### What needs to be done
Check each line below for the word "DateKey", and copy those that have it.

Saved data entries:
# # # #

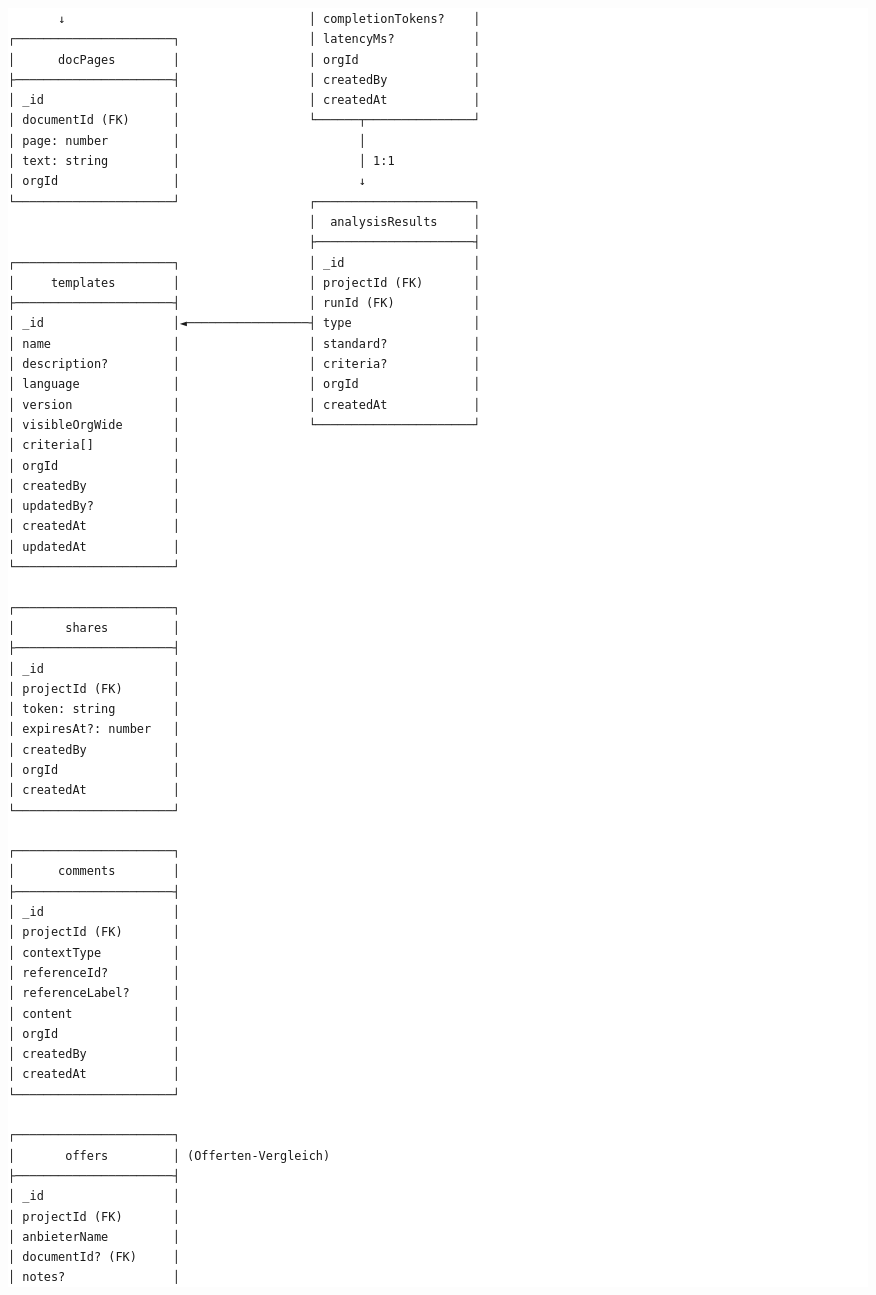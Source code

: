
 ```
       ↓                                  │ completionTokens?    │
┌──────────────────────┐                  │ latencyMs?           │
│      docPages        │                  │ orgId                │
├──────────────────────┤                  │ createdBy            │
│ _id                  │                  │ createdAt            │
│ documentId (FK)      │                  └──────┬───────────────┘
│ page: number         │                         │
│ text: string         │                         │ 1:1
│ orgId                │                         ↓
└──────────────────────┘                  ┌──────────────────────┐
                                          │  analysisResults     │
                                          ├──────────────────────┤
┌──────────────────────┐                  │ _id                  │
│     templates        │                  │ projectId (FK)       │
├──────────────────────┤                  │ runId (FK)           │
│ _id                  │◄─────────────────┤ type                 │
│ name                 │                  │ standard?            │
│ description?         │                  │ criteria?            │
│ language             │                  │ orgId                │
│ version              │                  │ createdAt            │
│ visibleOrgWide       │                  └──────────────────────┘
│ criteria[]           │
│ orgId                │
│ createdBy            │
│ updatedBy?           │
│ createdAt            │
│ updatedAt            │
└──────────────────────┘

┌──────────────────────┐
│       shares         │
├──────────────────────┤
│ _id                  │
│ projectId (FK)       │
│ token: string        │
│ expiresAt?: number   │
│ createdBy            │
│ orgId                │
│ createdAt            │
└──────────────────────┘

┌──────────────────────┐
│      comments        │
├──────────────────────┤
│ _id                  │
│ projectId (FK)       │
│ contextType          │
│ referenceId?         │
│ referenceLabel?      │
│ content              │
│ orgId                │
│ createdBy            │
│ createdAt            │
└──────────────────────┘

┌──────────────────────┐
│       offers         │ (Offerten-Vergleich)
├──────────────────────┤
│ _id                  │
│ projectId (FK)       │
│ anbieterName         │
│ documentId? (FK)     │
│ notes?               │
```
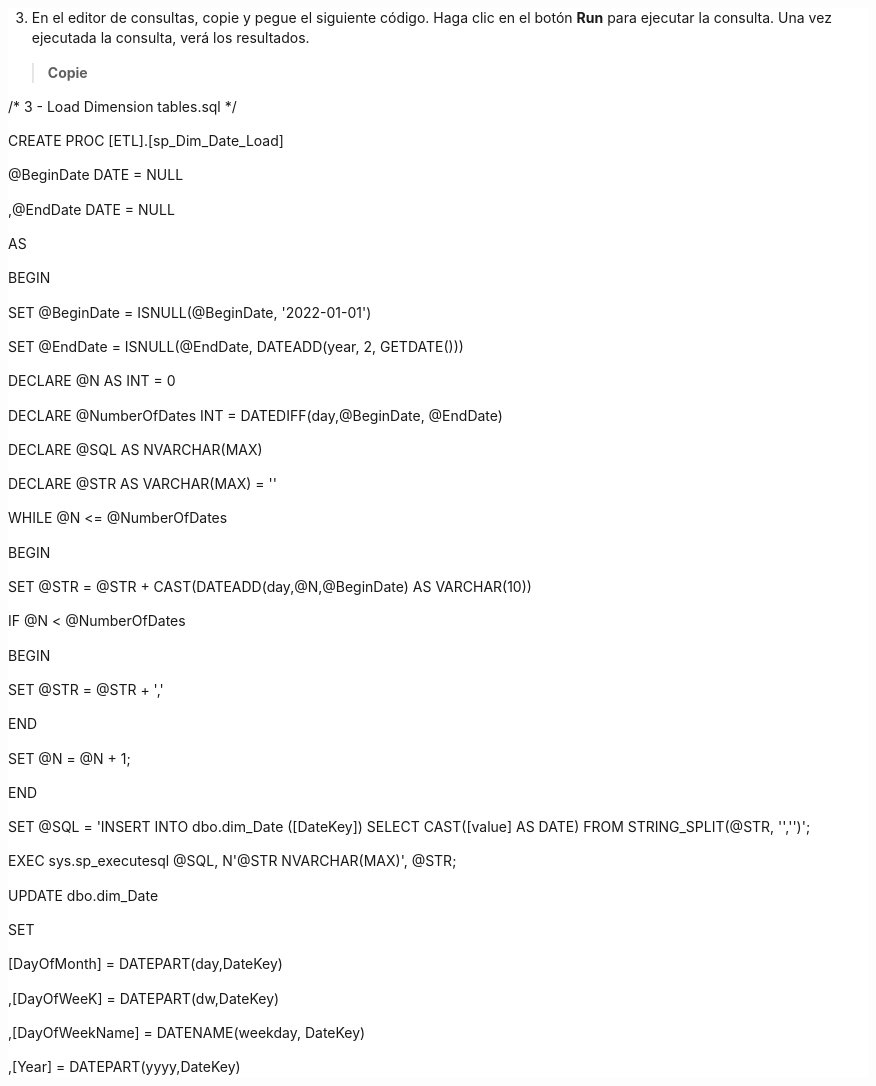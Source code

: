 3.  En el editor de consultas, copie y pegue el siguiente código. Haga
    clic en el botón **Run** para ejecutar la consulta. Una vez
    ejecutada la consulta, verá los resultados.

> **Copie**

/\* 3 - Load Dimension tables.sql \*/

CREATE PROC \[ETL\].\[sp_Dim_Date_Load\]

@BeginDate DATE = NULL

,@EndDate DATE = NULL

AS

BEGIN

SET @BeginDate = ISNULL(@BeginDate, '2022-01-01')

SET @EndDate = ISNULL(@EndDate, DATEADD(year, 2, GETDATE()))

DECLARE @N AS INT = 0

DECLARE @NumberOfDates INT = DATEDIFF(day,@BeginDate, @EndDate)

DECLARE @SQL AS NVARCHAR(MAX)

DECLARE @STR AS VARCHAR(MAX) = ''

WHILE @N \<= @NumberOfDates

BEGIN

SET @STR = @STR + CAST(DATEADD(day,@N,@BeginDate) AS VARCHAR(10))

IF @N \< @NumberOfDates

BEGIN

SET @STR = @STR + ','

END

SET @N = @N + 1;

END

SET @SQL = 'INSERT INTO dbo.dim_Date (\[DateKey\]) SELECT CAST(\[value\]
AS DATE) FROM STRING_SPLIT(@STR, '','')';

EXEC sys.sp_executesql @SQL, N'@STR NVARCHAR(MAX)', @STR;

UPDATE dbo.dim_Date

SET

\[DayOfMonth\] = DATEPART(day,DateKey)

,\[DayOfWeeK\] = DATEPART(dw,DateKey)

,\[DayOfWeekName\] = DATENAME(weekday, DateKey)

,\[Year\] = DATEPART(yyyy,DateKey)
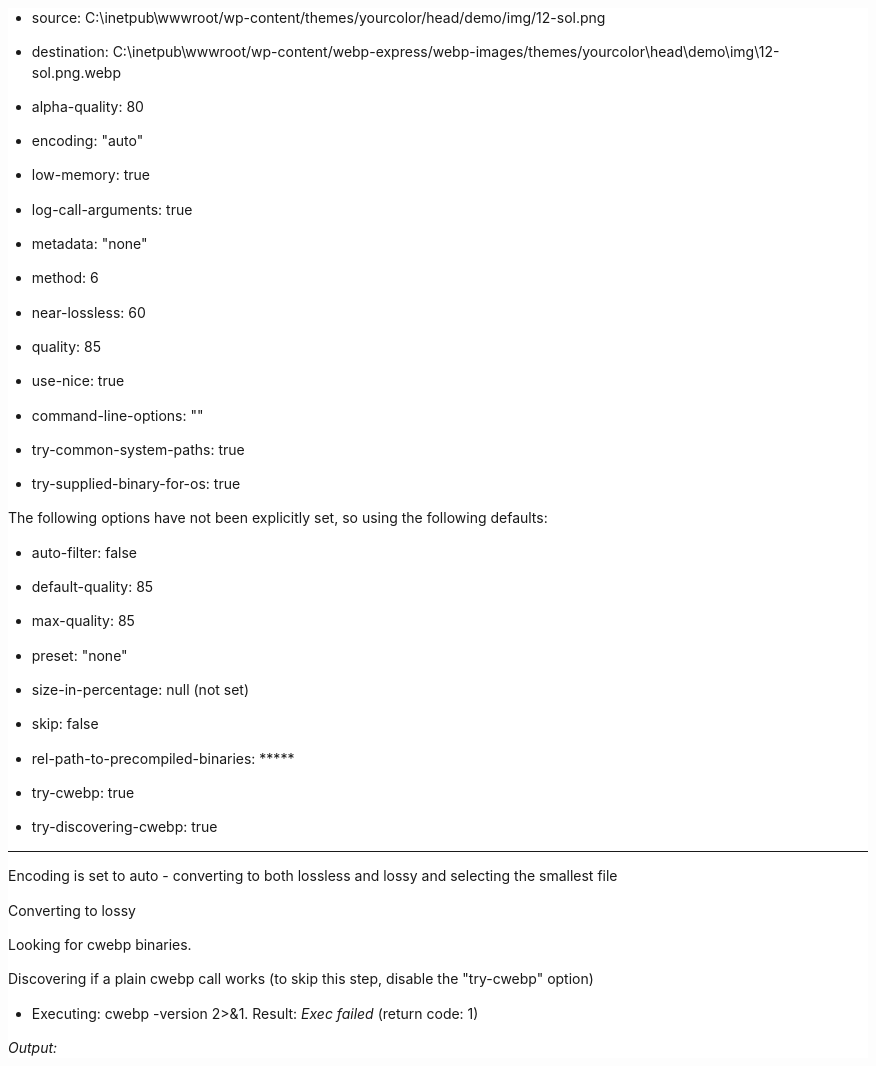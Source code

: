 - source: C:\inetpub\wwwroot/wp-content/themes/yourcolor/head/demo/img/12-sol.png

- destination: C:\inetpub\wwwroot/wp-content/webp-express/webp-images/themes/yourcolor\head\demo\img\12-sol.png.webp

- alpha-quality: 80

- encoding: "auto"

- low-memory: true

- log-call-arguments: true

- metadata: "none"

- method: 6

- near-lossless: 60

- quality: 85

- use-nice: true

- command-line-options: ""

- try-common-system-paths: true

- try-supplied-binary-for-os: true


The following options have not been explicitly set, so using the following defaults:

- auto-filter: false

- default-quality: 85

- max-quality: 85

- preset: "none"

- size-in-percentage: null (not set)

- skip: false

- rel-path-to-precompiled-binaries: *****

- try-cwebp: true

- try-discovering-cwebp: true

------------


Encoding is set to auto - converting to both lossless and lossy and selecting the smallest file


Converting to lossy

Looking for cwebp binaries.

Discovering if a plain cwebp call works (to skip this step, disable the "try-cwebp" option)

- Executing: cwebp -version 2>&1. Result: *Exec failed* (return code: 1)


*Output:*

# # # #

### Task answer
SET @SQL = 'INSERT INTO dbo.dim_Date (\[DateKey\]) SELECT CAST(\[value\]
\[DayOfMonth\] = DATEPART(day,DateKey)
,\[DayOfWeeK\] = DATEPART(dw,DateKey)
,\[DayOfWeekName\] = DATENAME(weekday, DateKey)
,\[Year\] = DATEPART(yyyy,DateKey)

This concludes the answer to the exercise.